[Stored items]
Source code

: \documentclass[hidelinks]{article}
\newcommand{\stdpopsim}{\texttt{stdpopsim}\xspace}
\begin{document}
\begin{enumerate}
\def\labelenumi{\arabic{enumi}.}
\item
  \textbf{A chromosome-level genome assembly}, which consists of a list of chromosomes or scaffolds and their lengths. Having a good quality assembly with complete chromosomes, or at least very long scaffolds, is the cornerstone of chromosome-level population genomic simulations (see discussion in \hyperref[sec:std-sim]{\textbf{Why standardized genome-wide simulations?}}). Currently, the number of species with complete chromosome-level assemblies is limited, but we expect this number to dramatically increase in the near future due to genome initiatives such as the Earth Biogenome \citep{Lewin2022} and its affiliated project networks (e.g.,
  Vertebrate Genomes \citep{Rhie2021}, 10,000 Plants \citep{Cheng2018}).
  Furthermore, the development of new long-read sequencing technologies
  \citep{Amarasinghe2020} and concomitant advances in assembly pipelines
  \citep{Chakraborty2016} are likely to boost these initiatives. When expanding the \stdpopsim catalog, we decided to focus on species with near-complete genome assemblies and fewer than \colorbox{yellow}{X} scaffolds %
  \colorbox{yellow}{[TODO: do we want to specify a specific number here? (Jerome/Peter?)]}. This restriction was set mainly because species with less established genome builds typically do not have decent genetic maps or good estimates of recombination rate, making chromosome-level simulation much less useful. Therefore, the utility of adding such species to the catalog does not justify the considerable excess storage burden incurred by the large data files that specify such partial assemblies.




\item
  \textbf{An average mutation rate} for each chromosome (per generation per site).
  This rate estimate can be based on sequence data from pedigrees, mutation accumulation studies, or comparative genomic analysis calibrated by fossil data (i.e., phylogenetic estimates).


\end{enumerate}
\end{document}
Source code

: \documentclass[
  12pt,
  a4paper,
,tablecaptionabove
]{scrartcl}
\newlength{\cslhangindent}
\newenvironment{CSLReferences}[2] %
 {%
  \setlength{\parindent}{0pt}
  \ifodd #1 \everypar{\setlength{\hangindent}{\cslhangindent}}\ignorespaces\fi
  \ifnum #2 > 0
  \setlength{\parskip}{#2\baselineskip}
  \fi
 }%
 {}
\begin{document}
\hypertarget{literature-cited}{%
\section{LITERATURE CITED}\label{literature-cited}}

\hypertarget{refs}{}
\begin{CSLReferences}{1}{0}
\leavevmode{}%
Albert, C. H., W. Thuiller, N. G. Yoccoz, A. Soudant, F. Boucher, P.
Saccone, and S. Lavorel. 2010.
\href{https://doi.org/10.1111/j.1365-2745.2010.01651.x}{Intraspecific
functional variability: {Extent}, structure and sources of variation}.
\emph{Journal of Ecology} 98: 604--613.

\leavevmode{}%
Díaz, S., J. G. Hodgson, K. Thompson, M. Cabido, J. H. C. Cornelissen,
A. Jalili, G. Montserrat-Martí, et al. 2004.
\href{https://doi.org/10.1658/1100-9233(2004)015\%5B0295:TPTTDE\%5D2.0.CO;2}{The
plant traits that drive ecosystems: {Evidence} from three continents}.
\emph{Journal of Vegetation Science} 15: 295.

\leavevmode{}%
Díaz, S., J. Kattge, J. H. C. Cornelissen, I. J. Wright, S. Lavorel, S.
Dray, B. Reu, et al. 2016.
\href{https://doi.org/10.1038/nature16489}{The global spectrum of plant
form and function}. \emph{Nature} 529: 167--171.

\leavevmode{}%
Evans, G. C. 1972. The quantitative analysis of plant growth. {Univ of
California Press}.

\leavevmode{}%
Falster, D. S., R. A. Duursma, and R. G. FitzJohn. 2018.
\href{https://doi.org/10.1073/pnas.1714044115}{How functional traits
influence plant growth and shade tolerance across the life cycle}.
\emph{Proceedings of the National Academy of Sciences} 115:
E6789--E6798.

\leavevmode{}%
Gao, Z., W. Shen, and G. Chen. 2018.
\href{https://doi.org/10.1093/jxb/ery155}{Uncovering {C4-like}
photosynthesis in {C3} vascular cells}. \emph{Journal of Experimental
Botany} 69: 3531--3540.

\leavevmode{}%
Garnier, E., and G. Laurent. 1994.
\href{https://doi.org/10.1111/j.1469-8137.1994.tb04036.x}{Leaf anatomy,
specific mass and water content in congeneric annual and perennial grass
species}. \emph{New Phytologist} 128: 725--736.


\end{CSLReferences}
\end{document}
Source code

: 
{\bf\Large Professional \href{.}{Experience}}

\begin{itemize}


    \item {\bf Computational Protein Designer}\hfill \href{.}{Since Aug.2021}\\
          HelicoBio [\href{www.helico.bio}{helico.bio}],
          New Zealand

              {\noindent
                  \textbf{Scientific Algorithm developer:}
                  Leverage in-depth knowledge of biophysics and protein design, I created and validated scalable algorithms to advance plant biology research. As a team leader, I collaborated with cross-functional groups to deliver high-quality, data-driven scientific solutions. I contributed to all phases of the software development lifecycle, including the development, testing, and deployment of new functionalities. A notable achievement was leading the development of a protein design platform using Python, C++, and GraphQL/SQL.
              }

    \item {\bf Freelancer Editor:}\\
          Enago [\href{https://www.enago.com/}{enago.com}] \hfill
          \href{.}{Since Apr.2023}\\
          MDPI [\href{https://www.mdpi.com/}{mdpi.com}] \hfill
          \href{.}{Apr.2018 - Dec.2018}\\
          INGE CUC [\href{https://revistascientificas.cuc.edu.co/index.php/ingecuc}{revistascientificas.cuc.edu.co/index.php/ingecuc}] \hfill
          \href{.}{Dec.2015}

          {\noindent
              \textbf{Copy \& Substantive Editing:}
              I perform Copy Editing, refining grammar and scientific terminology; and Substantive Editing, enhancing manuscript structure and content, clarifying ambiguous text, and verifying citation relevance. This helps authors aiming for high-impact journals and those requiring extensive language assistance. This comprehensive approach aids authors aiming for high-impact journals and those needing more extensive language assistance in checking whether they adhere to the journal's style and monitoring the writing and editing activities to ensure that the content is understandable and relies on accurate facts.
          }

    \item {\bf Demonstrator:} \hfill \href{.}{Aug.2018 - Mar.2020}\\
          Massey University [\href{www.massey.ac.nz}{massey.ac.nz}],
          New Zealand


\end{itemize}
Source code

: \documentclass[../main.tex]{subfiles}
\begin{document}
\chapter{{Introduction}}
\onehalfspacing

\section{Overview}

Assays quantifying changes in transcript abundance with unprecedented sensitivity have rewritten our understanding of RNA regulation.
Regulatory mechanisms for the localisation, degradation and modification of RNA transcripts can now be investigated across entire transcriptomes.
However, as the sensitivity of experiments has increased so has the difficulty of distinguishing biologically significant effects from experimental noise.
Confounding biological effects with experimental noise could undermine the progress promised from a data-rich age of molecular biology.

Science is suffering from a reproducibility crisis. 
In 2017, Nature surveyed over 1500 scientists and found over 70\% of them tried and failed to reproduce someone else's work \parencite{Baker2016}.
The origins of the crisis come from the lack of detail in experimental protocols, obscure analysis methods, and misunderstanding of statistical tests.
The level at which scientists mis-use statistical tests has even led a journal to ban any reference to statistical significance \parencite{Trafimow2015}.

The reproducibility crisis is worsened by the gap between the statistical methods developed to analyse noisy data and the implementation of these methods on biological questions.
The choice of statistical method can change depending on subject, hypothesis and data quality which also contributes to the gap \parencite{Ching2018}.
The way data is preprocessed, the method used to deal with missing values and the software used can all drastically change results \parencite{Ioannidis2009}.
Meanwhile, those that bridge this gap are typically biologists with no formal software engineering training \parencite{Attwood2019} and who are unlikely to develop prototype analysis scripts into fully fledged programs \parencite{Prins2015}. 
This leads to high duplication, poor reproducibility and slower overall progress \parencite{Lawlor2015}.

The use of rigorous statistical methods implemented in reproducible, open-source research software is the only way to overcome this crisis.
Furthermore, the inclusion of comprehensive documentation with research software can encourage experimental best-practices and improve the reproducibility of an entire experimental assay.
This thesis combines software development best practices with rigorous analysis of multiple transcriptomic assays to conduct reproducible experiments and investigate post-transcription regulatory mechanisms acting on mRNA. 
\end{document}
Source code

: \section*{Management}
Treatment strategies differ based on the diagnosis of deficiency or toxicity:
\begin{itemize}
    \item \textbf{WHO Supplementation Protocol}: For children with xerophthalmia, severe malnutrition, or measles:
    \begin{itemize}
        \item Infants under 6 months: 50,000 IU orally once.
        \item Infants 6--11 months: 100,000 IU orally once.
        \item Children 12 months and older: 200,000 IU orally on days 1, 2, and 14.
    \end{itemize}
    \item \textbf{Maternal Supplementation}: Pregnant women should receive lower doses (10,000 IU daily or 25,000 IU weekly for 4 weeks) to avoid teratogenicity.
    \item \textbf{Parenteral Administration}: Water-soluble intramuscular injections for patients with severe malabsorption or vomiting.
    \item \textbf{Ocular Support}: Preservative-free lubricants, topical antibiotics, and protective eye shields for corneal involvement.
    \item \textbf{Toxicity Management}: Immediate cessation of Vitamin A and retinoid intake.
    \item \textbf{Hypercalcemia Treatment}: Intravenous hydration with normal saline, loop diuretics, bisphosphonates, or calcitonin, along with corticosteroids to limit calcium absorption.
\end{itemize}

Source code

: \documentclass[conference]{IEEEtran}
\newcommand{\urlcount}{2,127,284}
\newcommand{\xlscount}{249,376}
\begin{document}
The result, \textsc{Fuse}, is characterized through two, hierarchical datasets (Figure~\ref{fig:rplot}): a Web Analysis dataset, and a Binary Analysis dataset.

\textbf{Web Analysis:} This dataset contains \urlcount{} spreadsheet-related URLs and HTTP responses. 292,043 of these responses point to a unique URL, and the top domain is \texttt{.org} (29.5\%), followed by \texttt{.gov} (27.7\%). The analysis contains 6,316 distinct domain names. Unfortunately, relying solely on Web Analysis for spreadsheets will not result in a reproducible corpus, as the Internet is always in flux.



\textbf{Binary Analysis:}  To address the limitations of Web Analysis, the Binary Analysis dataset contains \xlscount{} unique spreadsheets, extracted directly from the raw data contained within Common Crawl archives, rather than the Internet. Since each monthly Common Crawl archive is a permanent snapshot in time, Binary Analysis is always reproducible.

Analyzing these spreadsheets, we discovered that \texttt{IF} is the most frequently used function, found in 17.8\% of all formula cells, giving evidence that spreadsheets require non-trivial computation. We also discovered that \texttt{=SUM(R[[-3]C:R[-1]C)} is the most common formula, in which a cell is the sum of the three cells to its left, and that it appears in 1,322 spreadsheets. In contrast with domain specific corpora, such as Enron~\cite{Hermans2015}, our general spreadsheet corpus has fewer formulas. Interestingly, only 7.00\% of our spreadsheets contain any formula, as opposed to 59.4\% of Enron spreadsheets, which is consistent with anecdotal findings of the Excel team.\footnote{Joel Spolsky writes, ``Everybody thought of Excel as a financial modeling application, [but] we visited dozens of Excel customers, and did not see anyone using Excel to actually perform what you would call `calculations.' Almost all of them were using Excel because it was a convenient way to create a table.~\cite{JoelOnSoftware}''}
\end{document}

> **Exercise goal**:
Wherever the string "Supplementation" appears in a line of the records above, copy that line.

> **Finished task**:
    \item \textbf{WHO Supplementation Protocol}: For children with xerophthalmia, severe malnutrition, or measles:
    \item \textbf{Maternal Supplementation}: Pregnant women should receive lower doses (10,000 IU daily or 25,000 IU weekly for 4 weeks) to avoid teratogenicity.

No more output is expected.